[Collected data entries]

++++++++

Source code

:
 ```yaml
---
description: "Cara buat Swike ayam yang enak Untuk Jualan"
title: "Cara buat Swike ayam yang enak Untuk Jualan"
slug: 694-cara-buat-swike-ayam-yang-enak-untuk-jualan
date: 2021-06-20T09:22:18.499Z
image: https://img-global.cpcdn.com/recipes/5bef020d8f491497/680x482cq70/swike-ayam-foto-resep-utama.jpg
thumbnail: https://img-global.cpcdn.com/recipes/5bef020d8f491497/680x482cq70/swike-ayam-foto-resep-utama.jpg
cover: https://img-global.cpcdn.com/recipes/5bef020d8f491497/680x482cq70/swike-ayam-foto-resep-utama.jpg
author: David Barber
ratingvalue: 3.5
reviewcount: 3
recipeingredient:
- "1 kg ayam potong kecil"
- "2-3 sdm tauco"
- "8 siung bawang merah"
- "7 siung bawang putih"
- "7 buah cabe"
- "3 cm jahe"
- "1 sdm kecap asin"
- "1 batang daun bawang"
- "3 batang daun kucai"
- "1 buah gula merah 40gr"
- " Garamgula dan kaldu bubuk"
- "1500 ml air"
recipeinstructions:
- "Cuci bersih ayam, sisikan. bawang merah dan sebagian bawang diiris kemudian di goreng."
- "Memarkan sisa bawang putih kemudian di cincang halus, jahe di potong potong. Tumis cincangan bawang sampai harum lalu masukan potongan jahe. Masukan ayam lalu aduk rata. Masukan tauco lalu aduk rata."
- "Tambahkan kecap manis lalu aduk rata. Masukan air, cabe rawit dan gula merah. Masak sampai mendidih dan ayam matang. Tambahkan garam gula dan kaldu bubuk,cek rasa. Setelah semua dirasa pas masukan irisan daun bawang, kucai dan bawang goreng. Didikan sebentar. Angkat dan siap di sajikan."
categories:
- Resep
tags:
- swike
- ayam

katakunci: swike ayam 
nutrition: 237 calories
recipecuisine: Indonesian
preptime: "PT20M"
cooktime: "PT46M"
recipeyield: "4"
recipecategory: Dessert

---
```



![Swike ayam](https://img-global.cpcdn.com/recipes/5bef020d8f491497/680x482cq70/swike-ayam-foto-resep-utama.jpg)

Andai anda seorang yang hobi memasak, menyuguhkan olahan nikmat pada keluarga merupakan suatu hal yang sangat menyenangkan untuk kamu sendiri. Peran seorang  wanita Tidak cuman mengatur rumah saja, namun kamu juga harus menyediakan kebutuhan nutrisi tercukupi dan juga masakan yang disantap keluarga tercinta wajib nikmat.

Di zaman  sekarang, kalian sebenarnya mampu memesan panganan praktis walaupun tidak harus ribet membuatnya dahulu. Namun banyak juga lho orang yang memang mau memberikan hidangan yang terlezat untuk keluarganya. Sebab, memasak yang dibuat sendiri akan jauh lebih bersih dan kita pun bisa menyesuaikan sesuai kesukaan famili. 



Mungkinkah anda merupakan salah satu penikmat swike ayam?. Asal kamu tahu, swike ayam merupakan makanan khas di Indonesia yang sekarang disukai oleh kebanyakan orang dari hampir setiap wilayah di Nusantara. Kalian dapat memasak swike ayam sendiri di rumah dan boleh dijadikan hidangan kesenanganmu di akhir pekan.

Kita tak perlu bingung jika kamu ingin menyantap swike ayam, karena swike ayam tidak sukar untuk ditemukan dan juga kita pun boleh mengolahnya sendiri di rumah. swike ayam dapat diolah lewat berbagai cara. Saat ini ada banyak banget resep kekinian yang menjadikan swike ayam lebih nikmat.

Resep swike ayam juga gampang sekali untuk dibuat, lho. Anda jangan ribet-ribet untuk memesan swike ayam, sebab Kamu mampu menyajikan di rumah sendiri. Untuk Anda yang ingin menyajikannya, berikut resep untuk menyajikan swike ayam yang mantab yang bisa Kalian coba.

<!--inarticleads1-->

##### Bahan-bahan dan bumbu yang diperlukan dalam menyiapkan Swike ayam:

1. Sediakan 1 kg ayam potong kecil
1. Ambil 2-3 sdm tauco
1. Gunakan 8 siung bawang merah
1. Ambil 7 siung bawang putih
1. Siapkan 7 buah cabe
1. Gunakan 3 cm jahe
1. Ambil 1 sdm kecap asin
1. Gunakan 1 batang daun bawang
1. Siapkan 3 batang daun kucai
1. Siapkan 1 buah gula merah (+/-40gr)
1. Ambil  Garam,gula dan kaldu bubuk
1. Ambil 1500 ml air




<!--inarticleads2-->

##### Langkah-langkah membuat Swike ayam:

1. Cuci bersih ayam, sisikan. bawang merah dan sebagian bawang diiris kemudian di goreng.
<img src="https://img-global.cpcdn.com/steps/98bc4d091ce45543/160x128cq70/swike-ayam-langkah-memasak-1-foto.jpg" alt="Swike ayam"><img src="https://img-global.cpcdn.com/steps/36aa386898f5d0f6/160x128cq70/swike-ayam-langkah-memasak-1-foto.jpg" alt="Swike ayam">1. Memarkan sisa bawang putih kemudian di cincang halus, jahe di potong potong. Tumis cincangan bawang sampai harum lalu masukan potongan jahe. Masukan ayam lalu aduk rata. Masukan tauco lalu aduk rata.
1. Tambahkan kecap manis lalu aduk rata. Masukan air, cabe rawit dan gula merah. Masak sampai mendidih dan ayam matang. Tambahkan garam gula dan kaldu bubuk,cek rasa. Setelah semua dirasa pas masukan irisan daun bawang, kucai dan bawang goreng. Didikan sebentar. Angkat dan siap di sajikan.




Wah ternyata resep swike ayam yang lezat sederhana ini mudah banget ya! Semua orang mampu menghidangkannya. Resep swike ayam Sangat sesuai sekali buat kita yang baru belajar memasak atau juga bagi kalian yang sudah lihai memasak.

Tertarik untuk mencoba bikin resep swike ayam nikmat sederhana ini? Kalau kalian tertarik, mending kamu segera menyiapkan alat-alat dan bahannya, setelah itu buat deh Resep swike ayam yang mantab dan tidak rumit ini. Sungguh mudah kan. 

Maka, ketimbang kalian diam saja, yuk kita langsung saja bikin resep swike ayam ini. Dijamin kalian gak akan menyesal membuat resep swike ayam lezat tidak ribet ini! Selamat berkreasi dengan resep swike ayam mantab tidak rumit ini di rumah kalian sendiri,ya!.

++++++++

What you are asked to do
Each line in which the string "https" is found must be copied from the data.

Your response
image: https://img-global.cpcdn.com/recipes/5bef020d8f491497/680x482cq70/swike-ayam-foto-resep-utama.jpg
thumbnail: https://img-global.cpcdn.com/recipes/5bef020d8f491497/680x482cq70/swike-ayam-foto-resep-utama.jpg
cover: https://img-global.cpcdn.com/recipes/5bef020d8f491497/680x482cq70/swike-ayam-foto-resep-utama.jpg
![Swike ayam](https://img-global.cpcdn.com/recipes/5bef020d8f491497/680x482cq70/swike-ayam-foto-resep-utama.jpg)
<img src="https://img-global.cpcdn.com/steps/98bc4d091ce45543/160x128cq70/swike-ayam-langkah-memasak-1-foto.jpg" alt="Swike ayam"><img src="https://img-global.cpcdn.com/steps/36aa386898f5d0f6/160x128cq70/swike-ayam-langkah-memasak-1-foto.jpg" alt="Swike ayam">1. Memarkan sisa bawang putih kemudian di cincang halus, jahe di potong potong. Tumis cincangan bawang sampai harum lalu masukan potongan jahe. Masukan ayam lalu aduk rata. Masukan tauco lalu aduk rata.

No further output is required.